Walmart Inc. and Gatik announced this week that Gatik has been operating autonomous trucks without a safety driver behind the wheel in a delivery route for Walmart in Bentonville, Ark. The driverless deliveries are moving customer orders between a Walmart “dark store” and a Neighborhood Market with a fleet of multi-temperature autonomous box trucks.
“Through our work with Gatik, we’ve identified that autonomous box trucks offer an efficient, safe, and sustainable solution for transporting goods on repeatable routes between our stores,” said Tom Ward, senior vice president of last mile at Walmart U.S. “We’re thrilled to be working with Gatik to achieve this industry-first, driverless milestone in our home state of Arkansas and look forward to continuing to use this technology to serve Walmart customers with speed.”
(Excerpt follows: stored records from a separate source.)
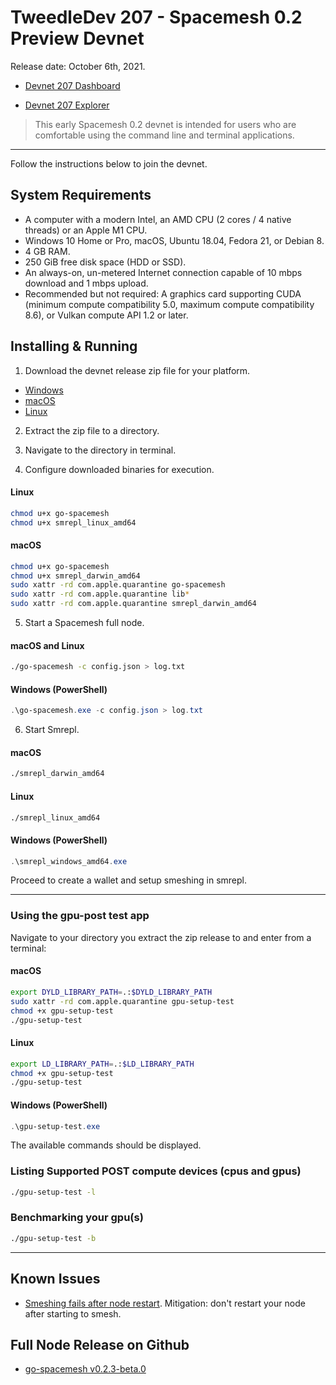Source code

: # TweedleDev 207 - Spacemesh 0.2 Preview Devnet

Release date: October 6th, 2021.

- [Devnet 207 Dashboard](https://dash.spacemesh.io)

- [Devnet 207 Explorer](https://explorer.spacemesh.io)

> This early Spacemesh 0.2 devnet is intended for users who are comfortable using the command line and terminal applications.

---

Follow the instructions below to join the devnet.

## System Requirements

- A computer with a modern Intel, an AMD CPU (2 cores / 4 native threads) or an Apple M1 CPU.
- Windows 10 Home or Pro, macOS, Ubuntu 18.04, Fedora 21, or Debian 8.
- 4 GB RAM.
- 250 GiB free disk space (HDD or SSD).
- An always-on, un-metered Internet connection capable of 10 mbps download and 1 mbps upload.
- Recommended but not required: A graphics card supporting CUDA (minimum compute compatibility 5.0, maximum compute compatibility 8.6), or Vulkan compute API 1.2 or later.

## Installing & Running

1. Download the devnet release zip file for your platform.

- [Windows](https://storage.googleapis.com/go-spacemesh-release-builds/v0.2.3-beta.0/Windows.zip)
- [macOS](https://storage.googleapis.com/go-spacemesh-release-builds/v0.2.3-beta.0/macOS.zip)
- [Linux](https://storage.googleapis.com/go-spacemesh-release-builds/v0.2.3-beta.0/Linux.zip)

2. Extract the zip file to a directory.

3. Navigate to the directory in terminal.

4. Configure downloaded binaries for execution.

#### Linux
```bash
chmod u+x go-spacemesh
chmod u+x smrepl_linux_amd64

```

#### macOS
```bash
chmod u+x go-spacemesh
chmod u+x smrepl_darwin_amd64
sudo xattr -rd com.apple.quarantine go-spacemesh
sudo xattr -rd com.apple.quarantine lib*
sudo xattr -rd com.apple.quarantine smrepl_darwin_amd64
```

5. Start a Spacemesh full node.

#### macOS and Linux
```bash
./go-spacemesh -c config.json > log.txt
```

#### Windows (PowerShell)

```PowerShell
.\go-spacemesh.exe -c config.json > log.txt
```

6. Start Smrepl.

#### macOS
```bash
./smrepl_darwin_amd64

```
#### Linux
```bash
./smrepl_linux_amd64
```

#### Windows (PowerShell)

```PowerShell
.\smrepl_windows_amd64.exe
```

Proceed to create a wallet and setup smeshing in smrepl.

----

### Using the gpu-post test app
Navigate to your directory you extract the zip release to and enter from a terminal:

#### macOS
```bash
export DYLD_LIBRARY_PATH=.:$DYLD_LIBRARY_PATH
sudo xattr -rd com.apple.quarantine gpu-setup-test
chmod +x gpu-setup-test
./gpu-setup-test
```

#### Linux
```bash
export LD_LIBRARY_PATH=.:$LD_LIBRARY_PATH
chmod +x gpu-setup-test
./gpu-setup-test
```

#### Windows (PowerShell)
```PowerShell
.\gpu-setup-test.exe
```

The available commands should be displayed.

### Listing Supported POST compute devices (cpus and gpus)
```bash
./gpu-setup-test -l
```

### Benchmarking your gpu(s)
```bash
./gpu-setup-test -b
```

---

## Known Issues
- [Smeshing fails after node restart](https://github.com/spacemeshos/go-spacemesh/issues/2858). Mitigation: don't restart your node after starting to smesh. 

## Full Node Release on Github
- [go-spacemesh v0.2.3-beta.0](https://github.com/spacemeshos/go-spacemesh/releases/tag/v0.2.3-beta.0)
Founded in 2017 by veterans of the autonomous technology industry, Gatik focuses on short-haul, business-to-business (B2B), “middle-mile” logistics for Fortune 500 retailers such as Walmart and Loblaw. The company, which has offices in Mountain View, Calif., and Toronto, has depoyed its Class 3 to 6 autonomous box trucks in markets including Texas, Arkansas, Louisiana, and Ontario.
Gatik said that it has raised a total of $114.5 million and that it has partnered with industry leaders including Ryder, Goodyear, and Isuzu.
Gatik, Walmart claim industry first
Gatik said its deployment with Walmart is the first time that an autonomous trucking company has removed the safety driver from a commercial delivery route on the middle mile anywhere in the world.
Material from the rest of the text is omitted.